**Material for this exercise**:
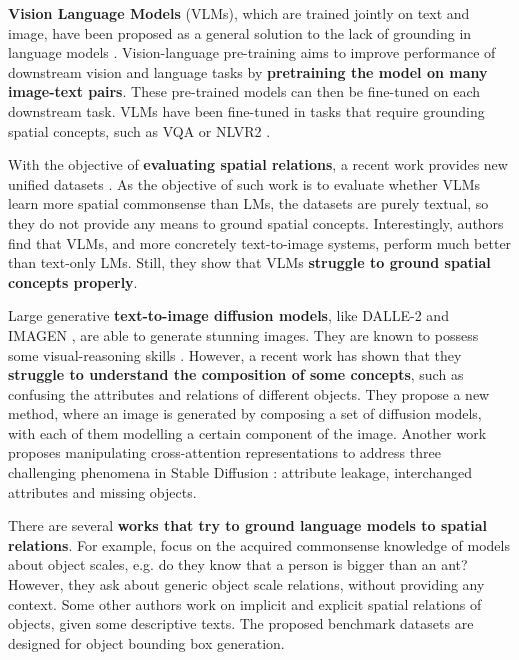 \textbf{Vision Language Models} (VLMs), which are trained jointly on text and image, have been proposed as a general solution to the lack of grounding in language models \cite{lu2019vilbert, tan2020lxmert, ramesh2022hierarchical, saharia2022photorealistic}. Vision-language pre-training aims to improve performance of downstream vision and language tasks by \textbf{pretraining the model on many image-text pairs}. These pre-trained models can then be fine-tuned on each downstream task. VLMs have been fine-tuned in tasks that require grounding spatial concepts, such as VQA \cite{antol2015vqa} or NLVR2 \cite{suhr2018corpus}.

With the objective of \textbf{evaluating spatial relations}, a recent work provides new unified datasets \cite{liu2022things}. As the objective of such work is to evaluate whether VLMs learn more spatial commonsense than LMs, the datasets are purely textual, so they do not provide any means to ground spatial concepts. Interestingly, authors find that VLMs, and more concretely text-to-image systems, perform much better than text-only LMs. Still, they show that VLMs \textbf{struggle to ground spatial concepts properly}.

Large generative \textbf{text-to-image diffusion models}, like DALLE-2 \cite{ramesh2022hierarchical} and IMAGEN \cite{saharia2022photorealistic}, are able to generate stunning images. They are known to possess some visual-reasoning skills \cite{cho2022dall}. However, a recent work \cite{liu2022compositional} has shown that they \textbf{struggle to understand the composition of some concepts}, such as confusing the attributes and relations of different objects. They propose a new method, where an image is generated by composing a set of diffusion models, with each of them modelling a certain component of the image. Another work \cite{anonymous2023trainingfree} proposes manipulating cross-attention representations to address three challenging phenomena in Stable Diffusion \cite{rombach2021highresolution}: attribute leakage, interchanged attributes and missing objects.

There are several \textbf{works that try to ground language models to spatial relations}. For example, \cite{bagherinezhad2016elephants, elazar2019large} focus on the acquired commonsense knowledge of models about object scales, e.g. do they know that a person is bigger than an ant? However, they ask about generic object scale relations, without providing any context. Some other authors \cite{collell2018acquiring, elu2021inferring} work on implicit and explicit spatial relations of objects, given some descriptive texts. The proposed benchmark datasets are designed for object bounding box generation.

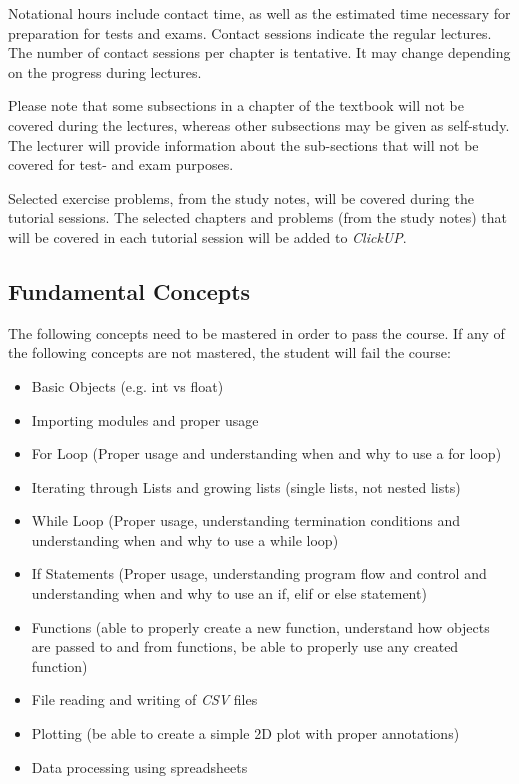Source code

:         Notational hours include contact time, as well as the estimated time
        necessary for preparation for tests and exams. Contact sessions indicate
        the regular lectures. The number of contact sessions per chapter is
        tentative. It may change depending on the progress during lectures.

        Please note that some subsections in a chapter of the textbook will not be
        covered during the lectures, whereas other subsections may be given as
        self-study. The lecturer will provide information about the sub-sections
        that will not be covered for test- and exam purposes.

        Selected exercise problems, from the study notes, will be covered during
        the tutorial sessions. The selected chapters and problems (from the study
        notes) that will be covered in each tutorial session will be added to
        {\it ClickUP}.

    \subsection{Fundamental Concepts}
        The following concepts need to be mastered in order to pass the course.
        If any of the following concepts are not mastered, the student will
        fail the course:
        \begin{itemize}
            \item Basic Objects (e.g. int vs float)
            \item Importing modules and proper usage
            \item For Loop (Proper usage and understanding when and why to use
                a for loop)
            \item Iterating through Lists and growing lists (single lists, not
                nested lists)
            \item While Loop (Proper usage, understanding termination
                conditions and understanding when and why to use a while loop)
            \item If Statements (Proper usage, understanding program flow and
                control and understanding when and why to use an if, elif or
                else statement)
            \item Functions (able to properly create a new function, understand
                how objects are passed to and from functions, be able to
                properly use any created function)
            \item File reading and writing of {\it CSV} files
            \item Plotting (be able to create a simple 2D plot with proper
                annotations)
            \item Data processing using spreadsheets
        \end{itemize}

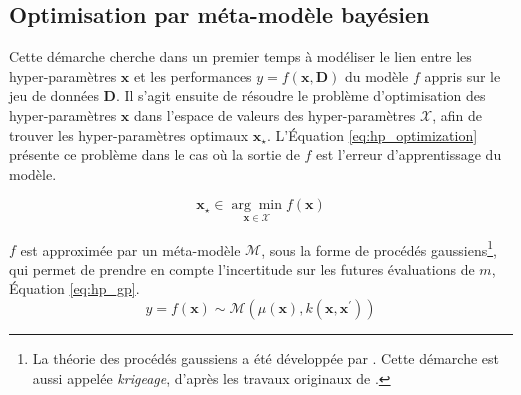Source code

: \subsection{Optimisation par méta-modèle bayésien} \label{subsec:bayesian_opt}
%
% 

Cette démarche cherche dans un premier temps à modéliser le lien entre les hyper-paramètres $\boldsymbol{x}$ et les performances $y = f(\boldsymbol{x}, \boldsymbol{D})$ du modèle $f$ appris sur le jeu de données $\boldsymbol{D}$.
Il s'agit ensuite de résoudre le problème d'optimisation des hyper-paramètres $\boldsymbol{x}$ dans l'espace de valeurs des hyper-paramètres $\mathcal{X}$, afin de trouver les hyper-paramètres optimaux $\boldsymbol{x}_{\star}$.
L'Équation \ref{eq:hp_optimization} présente ce problème dans le cas où la sortie de $f$ est l'erreur d'apprentissage du modèle.

\begin{equation} \label{eq:hp_optimization}
\boldsymbol{x}_{\star} \in \underset{\boldsymbol{x} \in \mathcal{X}}{\arg \min } f(\boldsymbol{x})
\end{equation}

$f$ est approximée par un méta-modèle $\mathcal{M}$, sous la forme de procédés gaussiens\footnote{La théorie des procédés gaussiens a été développée par \citeauthor{matheron_principles_1963} \cite{matheron_principles_1963}. Cette démarche est aussi appelée \textit{krigeage}, d'après les travaux originaux de \citeauthor{krige_statistical_1951} \cite{krige_statistical_1951}.}, qui permet de prendre en compte l'incertitude sur les futures évaluations de $m$, Équation \ref{eq:hp_gp}.
\begin{equation} \label{eq:hp_gp}
y = f(\boldsymbol{x}) \sim \mathcal{M}\left(\mu(\boldsymbol{x}), k\left(\boldsymbol{x}, \boldsymbol{x}^{\prime}\right)\right)
\end{equation}


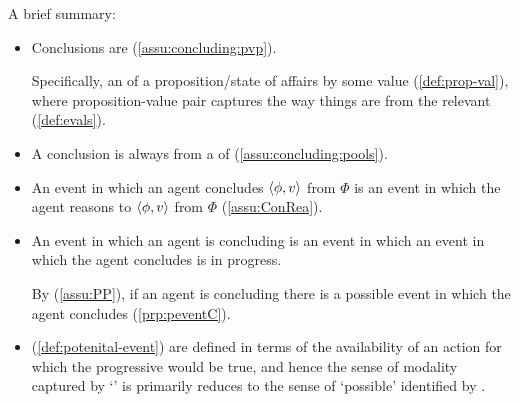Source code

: \begin{note}
  A brief summary:
  \begin{itemize}
  \item
    Conclusions are  (\autoref{assu:concluding:pvp}).

    Specifically, an \eval{} of a proposition/state of affairs by some value (\autoref{def:prop-val}), where proposition-value pair captures the way things are from the relevant \agpe{} (\autoref{def:evals}).
  \item
    A conclusion is always from a  of  (\autoref{assu:concluding:pools}).
  \item
    An event in which an agent concludes \(\langle \phi, v \rangle\) from \(\Phi\) is an event in which the agent reasons to \(\langle \phi, v \rangle\) from \(\Phi\) (\autoref{assu:ConRea}).
  \item
    An event in which an agent is concluding is an event in which an event in which the agent concludes is in progress.

    By \assuPP{} (\autoref{assu:PP}), if an agent is concluding there is a possible event in which the agent concludes (\autoref{prp:peventC}).
  \item
     (\autoref{def:potenital-event}) are defined in terms of the availability of an action for which the progressive would be true, and hence the sense of modality captured by `' is primarily reduces to the sense of `possible' identified by \assuPP{}.
  \end{itemize}
\end{note}





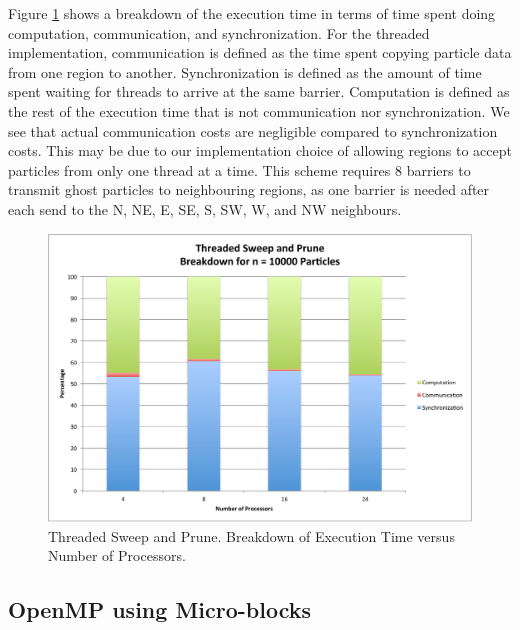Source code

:\documentclass[11pt]{article} %
\begin{document}
Figure \ref{plot:thread_breakdown_10000} shows a breakdown of the
execution time in terms of time spent doing computation, communication,
and synchronization. For the threaded implementation, communication
is defined as the time spent copying particle data from one region
to another. Synchronization is defined as the amount of time spent
waiting for threads to arrive at the same barrier. Computation is
defined as the rest of the execution time that is not communication
nor synchronization. We see that actual communication costs are negligible
compared to synchronization costs. This may be due to our implementation
choice of allowing regions to accept particles from only one thread
at a time. This scheme requires 8 barriers to transmit ghost particles
to neighbouring regions, as one barrier is needed after each send
to the N, NE, E, SE, S, SW, W, and NW neighbours. 

\begin{figure}
\begin{centering}
\includegraphics[width=0.5\paperwidth]{figures/thread_breakdown_10000}
\par\end{centering}

\caption{Threaded Sweep and Prune. Breakdown of Execution Time versus Number
of Processors.}
\label{plot:thread_breakdown_10000}
\end{figure}

\subsection{OpenMP using Micro-blocks}
\end{document}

**Your instructions**: Nothing but an exact copy of the data above, minus its pictures, should appear in the response.

**Task solution**:
 \textbf{Vision Language Models} (VLMs), which are trained jointly on text and image, have been proposed as a general solution to the lack of grounding in language models \cite{lu2019vilbert, tan2020lxmert, ramesh2022hierarchical, saharia2022photorealistic}. Vision-language pre-training aims to improve performance of downstream vision and language tasks by \textbf{pretraining the model on many image-text pairs}. These pre-trained models can then be fine-tuned on each downstream task. VLMs have been fine-tuned in tasks that require grounding spatial concepts, such as VQA \cite{antol2015vqa} or NLVR2 \cite{suhr2018corpus}.

With the objective of \textbf{evaluating spatial relations}, a recent work provides new unified datasets \cite{liu2022things}. As the objective of such work is to evaluate whether VLMs learn more spatial commonsense than LMs, the datasets are purely textual, so they do not provide any means to ground spatial concepts. Interestingly, authors find that VLMs, and more concretely text-to-image systems, perform much better than text-only LMs. Still, they show that VLMs \textbf{struggle to ground spatial concepts properly}.

Large generative \textbf{text-to-image diffusion models}, like DALLE-2 \cite{ramesh2022hierarchical} and IMAGEN \cite{saharia2022photorealistic}, are able to generate stunning images. They are known to possess some visual-reasoning skills \cite{cho2022dall}. However, a recent work \cite{liu2022compositional} has shown that they \textbf{struggle to understand the composition of some concepts}, such as confusing the attributes and relations of different objects. They propose a new method, where an image is generated by composing a set of diffusion models, with each of them modelling a certain component of the image. Another work \cite{anonymous2023trainingfree} proposes manipulating cross-attention representations to address three challenging phenomena in Stable Diffusion \cite{rombach2021highresolution}: attribute leakage, interchanged attributes and missing objects.

There are several \textbf{works that try to ground language models to spatial relations}. For example, \cite{bagherinezhad2016elephants, elazar2019large} focus on the acquired commonsense knowledge of models about object scales, e.g. do they know that a person is bigger than an ant? However, they ask about generic object scale relations, without providing any context. Some other authors \cite{collell2018acquiring, elu2021inferring} work on implicit and explicit spatial relations of objects, given some descriptive texts. The proposed benchmark datasets are designed for object bounding box generation.

Source code

:         Notational hours include contact time, as well as the estimated time
        necessary for preparation for tests and exams. Contact sessions indicate
        the regular lectures. The number of contact sessions per chapter is
        tentative. It may change depending on the progress during lectures.

        Please note that some subsections in a chapter of the textbook will not be
        covered during the lectures, whereas other subsections may be given as
        self-study. The lecturer will provide information about the sub-sections
        that will not be covered for test- and exam purposes.

        Selected exercise problems, from the study notes, will be covered during
        the tutorial sessions. The selected chapters and problems (from the study
        notes) that will be covered in each tutorial session will be added to
        {\it ClickUP}.

    \subsection{Fundamental Concepts}
        The following concepts need to be mastered in order to pass the course.
        If any of the following concepts are not mastered, the student will
        fail the course:
        \begin{itemize}
            \item Basic Objects (e.g. int vs float)
            \item Importing modules and proper usage
            \item For Loop (Proper usage and understanding when and why to use
                a for loop)
            \item Iterating through Lists and growing lists (single lists, not
                nested lists)
            \item While Loop (Proper usage, understanding termination
                conditions and understanding when and why to use a while loop)
            \item If Statements (Proper usage, understanding program flow and
                control and understanding when and why to use an if, elif or
                else statement)
            \item Functions (able to properly create a new function, understand
                how objects are passed to and from functions, be able to
                properly use any created function)
            \item File reading and writing of {\it CSV} files
            \item Plotting (be able to create a simple 2D plot with proper
                annotations)
            \item Data processing using spreadsheets
        \end{itemize}

Source code

: \subsection{Optimisation par méta-modèle bayésien} \label{subsec:bayesian_opt}
%
% 

Cette démarche cherche dans un premier temps à modéliser le lien entre les hyper-paramètres $\boldsymbol{x}$ et les performances $y = f(\boldsymbol{x}, \boldsymbol{D})$ du modèle $f$ appris sur le jeu de données $\boldsymbol{D}$.
Il s'agit ensuite de résoudre le problème d'optimisation des hyper-paramètres $\boldsymbol{x}$ dans l'espace de valeurs des hyper-paramètres $\mathcal{X}$, afin de trouver les hyper-paramètres optimaux $\boldsymbol{x}_{\star}$.
L'Équation \ref{eq:hp_optimization} présente ce problème dans le cas où la sortie de $f$ est l'erreur d'apprentissage du modèle.

\begin{equation} \label{eq:hp_optimization}
\boldsymbol{x}_{\star} \in \underset{\boldsymbol{x} \in \mathcal{X}}{\arg \min } f(\boldsymbol{x})
\end{equation}

$f$ est approximée par un méta-modèle $\mathcal{M}$, sous la forme de procédés gaussiens\footnote{La théorie des procédés gaussiens a été développée par \citeauthor{matheron_principles_1963} \cite{matheron_principles_1963}. Cette démarche est aussi appelée \textit{krigeage}, d'après les travaux originaux de \citeauthor{krige_statistical_1951} \cite{krige_statistical_1951}.}, qui permet de prendre en compte l'incertitude sur les futures évaluations de $m$, Équation \ref{eq:hp_gp}.
\begin{equation} \label{eq:hp_gp}
y = f(\boldsymbol{x}) \sim \mathcal{M}\left(\mu(\boldsymbol{x}), k\left(\boldsymbol{x}, \boldsymbol{x}^{\prime}\right)\right)
\end{equation}


Source code

: \begin{note}
  A brief summary:
  \begin{itemize}
  \item
    Conclusions are  (\autoref{assu:concluding:pvp}).

    Specifically, an \eval{} of a proposition/state of affairs by some value (\autoref{def:prop-val}), where proposition-value pair captures the way things are from the relevant \agpe{} (\autoref{def:evals}).
  \item
    A conclusion is always from a  of  (\autoref{assu:concluding:pools}).
  \item
    An event in which an agent concludes \(\langle \phi, v \rangle\) from \(\Phi\) is an event in which the agent reasons to \(\langle \phi, v \rangle\) from \(\Phi\) (\autoref{assu:ConRea}).
  \item
    An event in which an agent is concluding is an event in which an event in which the agent concludes is in progress.

    By \assuPP{} (\autoref{assu:PP}), if an agent is concluding there is a possible event in which the agent concludes (\autoref{prp:peventC}).
  \item
     (\autoref{def:potenital-event}) are defined in terms of the availability of an action for which the progressive would be true, and hence the sense of modality captured by `' is primarily reduces to the sense of `possible' identified by \assuPP{}.
  \end{itemize}
\end{note}





Source code

:\documentclass[11pt]{article} %
\begin{document}
Figure \ref{plot:thread_breakdown_10000} shows a breakdown of the
execution time in terms of time spent doing computation, communication,
and synchronization. For the threaded implementation, communication
is defined as the time spent copying particle data from one region
to another. Synchronization is defined as the amount of time spent
waiting for threads to arrive at the same barrier. Computation is
defined as the rest of the execution time that is not communication
nor synchronization. We see that actual communication costs are negligible
compared to synchronization costs. This may be due to our implementation
choice of allowing regions to accept particles from only one thread
at a time. This scheme requires 8 barriers to transmit ghost particles
to neighbouring regions, as one barrier is needed after each send
to the N, NE, E, SE, S, SW, W, and NW neighbours. 

\begin{figure}
\begin{centering}
\includegraphics[width=0.5\paperwidth]{figures/thread_breakdown_10000}
\par\end{centering}

\caption{Threaded Sweep and Prune. Breakdown of Execution Time versus Number
of Processors.}
\label{plot:thread_breakdown_10000}
\end{figure}

\subsection{OpenMP using Micro-blocks}
\end{document}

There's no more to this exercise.